Jean-Yves Placenti, de l'UNSA Défense :

Monsieur le président, mesdames et messieurs les sénateurs, L'UNSA-Défense exprime tout d'abord sa satisfaction à la tenue de ce débat au sein de la commission des affaires étrangères, de la défense et des forces armées du Sénat. Elle en remercie le président et souhaite que cette première rencontre avec les organisations représentatives des personnels civils se perpétue et s'institutionnalise.
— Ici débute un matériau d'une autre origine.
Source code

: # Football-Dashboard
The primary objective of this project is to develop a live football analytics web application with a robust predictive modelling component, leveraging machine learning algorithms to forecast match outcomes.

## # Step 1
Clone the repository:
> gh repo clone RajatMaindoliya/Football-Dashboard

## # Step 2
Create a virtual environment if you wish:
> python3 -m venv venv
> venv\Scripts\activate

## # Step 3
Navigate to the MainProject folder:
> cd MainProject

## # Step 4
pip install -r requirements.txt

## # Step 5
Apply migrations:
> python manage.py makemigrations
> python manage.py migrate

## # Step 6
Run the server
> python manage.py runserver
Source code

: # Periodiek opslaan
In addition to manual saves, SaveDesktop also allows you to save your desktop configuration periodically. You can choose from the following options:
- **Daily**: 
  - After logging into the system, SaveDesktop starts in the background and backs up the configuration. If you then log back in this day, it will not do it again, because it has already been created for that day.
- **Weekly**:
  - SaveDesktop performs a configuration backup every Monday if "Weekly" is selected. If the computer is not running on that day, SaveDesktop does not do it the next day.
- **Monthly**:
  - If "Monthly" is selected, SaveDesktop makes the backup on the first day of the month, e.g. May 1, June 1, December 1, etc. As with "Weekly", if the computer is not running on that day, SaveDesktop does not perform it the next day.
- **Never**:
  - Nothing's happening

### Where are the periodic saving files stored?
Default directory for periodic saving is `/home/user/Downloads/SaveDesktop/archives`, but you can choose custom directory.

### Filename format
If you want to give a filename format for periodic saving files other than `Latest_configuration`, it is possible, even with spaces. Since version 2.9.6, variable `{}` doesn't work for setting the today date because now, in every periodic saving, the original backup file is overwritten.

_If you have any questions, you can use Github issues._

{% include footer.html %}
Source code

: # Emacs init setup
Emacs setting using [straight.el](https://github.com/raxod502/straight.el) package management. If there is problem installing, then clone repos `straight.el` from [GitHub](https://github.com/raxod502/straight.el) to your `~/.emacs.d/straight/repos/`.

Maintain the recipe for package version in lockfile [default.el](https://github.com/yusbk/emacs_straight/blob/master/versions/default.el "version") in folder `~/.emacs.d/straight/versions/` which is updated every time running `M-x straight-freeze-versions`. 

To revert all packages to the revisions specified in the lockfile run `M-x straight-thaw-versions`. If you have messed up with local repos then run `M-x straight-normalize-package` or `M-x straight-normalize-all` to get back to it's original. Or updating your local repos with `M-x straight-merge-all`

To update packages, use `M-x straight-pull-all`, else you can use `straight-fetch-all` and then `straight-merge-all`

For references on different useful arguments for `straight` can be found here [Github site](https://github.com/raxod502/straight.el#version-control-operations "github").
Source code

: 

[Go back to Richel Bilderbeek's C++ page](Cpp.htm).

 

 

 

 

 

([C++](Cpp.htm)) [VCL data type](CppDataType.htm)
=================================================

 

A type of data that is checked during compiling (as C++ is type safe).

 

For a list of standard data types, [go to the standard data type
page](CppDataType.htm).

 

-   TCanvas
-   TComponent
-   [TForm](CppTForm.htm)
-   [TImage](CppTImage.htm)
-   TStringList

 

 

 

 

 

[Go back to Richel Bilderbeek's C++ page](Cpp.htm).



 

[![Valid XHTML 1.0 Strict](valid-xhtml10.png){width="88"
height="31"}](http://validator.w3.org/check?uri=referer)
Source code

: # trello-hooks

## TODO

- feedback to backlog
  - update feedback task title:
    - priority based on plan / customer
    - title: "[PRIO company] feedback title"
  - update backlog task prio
Venir vers vous évoquer un budget dans le contexte actuel relève du numéro d'équilibriste. Nous savons tous que le projet de budget 2012 constitue une étape incontournable vers des projets de loi de finances rectificatives et que les éléments dont nous disposons relèvent d'éléments de langage en période pré-électorale plus que l'amorce d'un projet politique pour la défense de notre pays. Faute de pouvoir s'asseoir sur des chiffres réalistes, l'UNSA-Défense souhaite évoquer devant vous des sujets portant sur son appréciation de la situation des personnels et du dialogue social au sein du ministère de la défense.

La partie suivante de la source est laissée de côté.